The Changing Landscape of Corporate Governance Disclosure: Impact on Shareholder Voting (with David Becher and Jared Wilson)
Many mutual funds satisfy their fiduciary duty to vote on portfolio firms’ directors by following the recommendations of proxy advisory service companies such as ISS. However, companies complain that ISS recommendations are misguided. A rational response to such frictions would be for firms to decrease investors’ costs of evaluating directors’ expertise. Consistent with this conjecture, we find that firms increasingly disclose directors’ expertise in image-based formats. These disclosures lead to less reliance on ISS, particularly in cases where ISS’s recommendations tend to be less precise. An analysis of the channels underlying the higher voting support reveals both the upside and downside of these image-based disclosures: on average these disclosures are informative, but they also facilitate window dressing.
Firms' Transition to Green: Innovation versus Lobbying (with Sungjoung Kwon and Michela Verardo)
Competitive challenges and regulatory uncertainty associated with the green transition should incentivize firms to innovate and to sway regulatory policy. We develop a novel method to identify “green” and “brown” environmental lobbying. We find that firms’ lobbying is unrelated to innovation: green innovators are equally likely to lobby green or brown. Firms’ environmental lobbying is explained by current business operations and predicts real actions, for example future emissions. In contrast, green innovation is better characterized as a real option, to be exercised only if necessary. Despite the informativeness of lobbying, neither environmental ratings nor UNPRI signatories’ investments incorporate this signal.
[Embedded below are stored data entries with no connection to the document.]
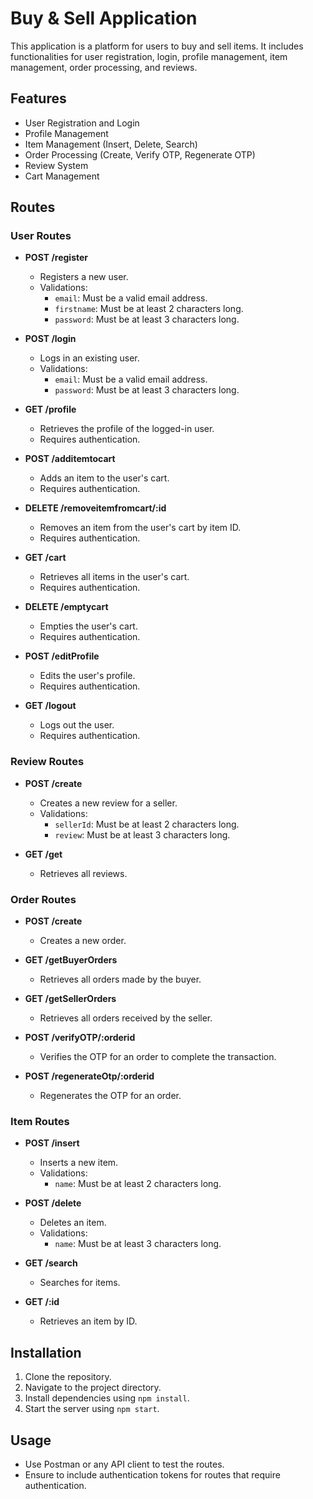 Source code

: # Buy & Sell Application

This application is a platform for users to buy and sell items. It includes functionalities for user registration, login, profile management, item management, order processing, and reviews.

## Features

- User Registration and Login
- Profile Management
- Item Management (Insert, Delete, Search)
- Order Processing (Create, Verify OTP, Regenerate OTP)
- Review System
- Cart Management

## Routes

### User Routes

- **POST /register**
  - Registers a new user.
  - Validations: 
    - `email`: Must be a valid email address.
    - `firstname`: Must be at least 2 characters long.
    - `password`: Must be at least 3 characters long.

- **POST /login**
  - Logs in an existing user.
  - Validations:
    - `email`: Must be a valid email address.
    - `password`: Must be at least 3 characters long.

- **GET /profile**
  - Retrieves the profile of the logged-in user.
  - Requires authentication.

- **POST /additemtocart**
  - Adds an item to the user's cart.
  - Requires authentication.

- **DELETE /removeitemfromcart/:id**
  - Removes an item from the user's cart by item ID.
  - Requires authentication.

- **GET /cart**
  - Retrieves all items in the user's cart.
  - Requires authentication.

- **DELETE /emptycart**
  - Empties the user's cart.
  - Requires authentication.

- **POST /editProfile**
  - Edits the user's profile.
  - Requires authentication.

- **GET /logout**
  - Logs out the user.
  - Requires authentication.

### Review Routes

- **POST /create**
  - Creates a new review for a seller.
  - Validations:
    - `sellerId`: Must be at least 2 characters long.
    - `review`: Must be at least 3 characters long.

- **GET /get**
  - Retrieves all reviews.

### Order Routes

- **POST /create**
  - Creates a new order.

- **GET /getBuyerOrders**
  - Retrieves all orders made by the buyer.

- **GET /getSellerOrders**
  - Retrieves all orders received by the seller.

- **POST /verifyOTP/:orderid**
  - Verifies the OTP for an order to complete the transaction.

- **POST /regenerateOtp/:orderid**
  - Regenerates the OTP for an order.

### Item Routes

- **POST /insert**
  - Inserts a new item.
  - Validations:
    - `name`: Must be at least 2 characters long.

- **POST /delete**
  - Deletes an item.
  - Validations:
    - `name`: Must be at least 3 characters long.

- **GET /search**
  - Searches for items.

- **GET /:id**
  - Retrieves an item by ID.

## Installation

1. Clone the repository.
2. Navigate to the project directory.
3. Install dependencies using `npm install`.
4. Start the server using `npm start`.

## Usage

- Use Postman or any API client to test the routes.
- Ensure to include authentication tokens for routes that require authentication.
Corporate Lobbying of Bureaucrats (with Ekaterina Volkova)
Although lobbying of Congress receives much attention, government agencies control many key decisions. We examine companies’ interactions with these agencies. First, companies extensively lobby agencies. Second, we exploit unique agency procedures to precisely measure benefits from this lobbying: companies earn higher returns around new rulemaking and face lighter enforcements following investigations. Third, since agencies don't depend on campaign contributions, we examine what incentivizes them to favor certain companies: regulatory capture and the revolving door play significant roles. Fourth, following a negative exogenous shock to agency power, the Supreme Court’s Chevron decision, firms engaged in agency lobbying experienced negative abnormal returns.